*What the exercise asks*
Nothing in the data should be altered when it is repeated in full.
··· Data
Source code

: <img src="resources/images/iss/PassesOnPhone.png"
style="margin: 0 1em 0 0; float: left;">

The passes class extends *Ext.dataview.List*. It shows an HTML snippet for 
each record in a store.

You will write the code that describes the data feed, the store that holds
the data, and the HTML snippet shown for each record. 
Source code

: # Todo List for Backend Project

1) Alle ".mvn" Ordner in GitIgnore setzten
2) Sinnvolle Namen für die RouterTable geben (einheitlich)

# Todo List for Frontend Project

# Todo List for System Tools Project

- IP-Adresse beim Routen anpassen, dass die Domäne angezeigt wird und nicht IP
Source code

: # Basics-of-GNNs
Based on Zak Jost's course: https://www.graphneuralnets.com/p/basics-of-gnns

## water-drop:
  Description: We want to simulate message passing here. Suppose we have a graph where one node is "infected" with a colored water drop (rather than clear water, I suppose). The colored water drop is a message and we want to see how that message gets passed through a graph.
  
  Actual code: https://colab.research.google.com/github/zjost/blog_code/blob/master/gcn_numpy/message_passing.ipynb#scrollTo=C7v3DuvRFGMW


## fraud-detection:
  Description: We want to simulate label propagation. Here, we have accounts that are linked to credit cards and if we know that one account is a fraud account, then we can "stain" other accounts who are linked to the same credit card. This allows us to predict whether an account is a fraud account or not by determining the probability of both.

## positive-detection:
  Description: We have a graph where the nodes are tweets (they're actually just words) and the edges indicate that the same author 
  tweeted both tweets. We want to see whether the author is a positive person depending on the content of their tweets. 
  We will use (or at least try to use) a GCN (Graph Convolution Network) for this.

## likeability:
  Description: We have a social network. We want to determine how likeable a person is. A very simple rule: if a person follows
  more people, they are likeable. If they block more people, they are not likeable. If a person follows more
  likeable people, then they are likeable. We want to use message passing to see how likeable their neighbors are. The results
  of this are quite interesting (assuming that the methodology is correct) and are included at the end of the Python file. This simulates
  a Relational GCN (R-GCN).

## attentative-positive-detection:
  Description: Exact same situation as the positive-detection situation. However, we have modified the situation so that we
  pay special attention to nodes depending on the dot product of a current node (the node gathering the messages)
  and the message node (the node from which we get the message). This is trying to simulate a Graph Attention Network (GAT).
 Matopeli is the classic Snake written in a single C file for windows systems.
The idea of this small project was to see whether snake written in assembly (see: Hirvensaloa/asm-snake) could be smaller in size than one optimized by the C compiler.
······
*Answer to the exercise*
Source code

: <img src="resources/images/iss/PassesOnPhone.png"
style="margin: 0 1em 0 0; float: left;">

The passes class extends *Ext.dataview.List*. It shows an HTML snippet for 
each record in a store.

You will write the code that describes the data feed, the store that holds
the data, and the HTML snippet shown for each record. 
Source code

: # Todo List for Backend Project

1) Alle ".mvn" Ordner in GitIgnore setzten
2) Sinnvolle Namen für die RouterTable geben (einheitlich)

# Todo List for Frontend Project

# Todo List for System Tools Project

- IP-Adresse beim Routen anpassen, dass die Domäne angezeigt wird und nicht IP
Source code

: # Basics-of-GNNs
Based on Zak Jost's course: https://www.graphneuralnets.com/p/basics-of-gnns

## water-drop:
  Description: We want to simulate message passing here. Suppose we have a graph where one node is "infected" with a colored water drop (rather than clear water, I suppose). The colored water drop is a message and we want to see how that message gets passed through a graph.
  
  Actual code: https://colab.research.google.com/github/zjost/blog_code/blob/master/gcn_numpy/message_passing.ipynb#scrollTo=C7v3DuvRFGMW


## fraud-detection:
  Description: We want to simulate label propagation. Here, we have accounts that are linked to credit cards and if we know that one account is a fraud account, then we can "stain" other accounts who are linked to the same credit card. This allows us to predict whether an account is a fraud account or not by determining the probability of both.

## positive-detection:
  Description: We have a graph where the nodes are tweets (they're actually just words) and the edges indicate that the same author 
  tweeted both tweets. We want to see whether the author is a positive person depending on the content of their tweets. 
  We will use (or at least try to use) a GCN (Graph Convolution Network) for this.

## likeability:
  Description: We have a social network. We want to determine how likeable a person is. A very simple rule: if a person follows
  more people, they are likeable. If they block more people, they are not likeable. If a person follows more
  likeable people, then they are likeable. We want to use message passing to see how likeable their neighbors are. The results
  of this are quite interesting (assuming that the methodology is correct) and are included at the end of the Python file. This simulates
  a Relational GCN (R-GCN).

## attentative-positive-detection:
  Description: Exact same situation as the positive-detection situation. However, we have modified the situation so that we
  pay special attention to nodes depending on the dot product of a current node (the node gathering the messages)
  and the message node (the node from which we get the message). This is trying to simulate a Graph Attention Network (GAT).
 Matopeli is the classic Snake written in a single C file for windows systems.
The idea of this small project was to see whether snake written in assembly (see: Hirvensaloa/asm-snake) could be smaller in size than one optimized by the C compiler.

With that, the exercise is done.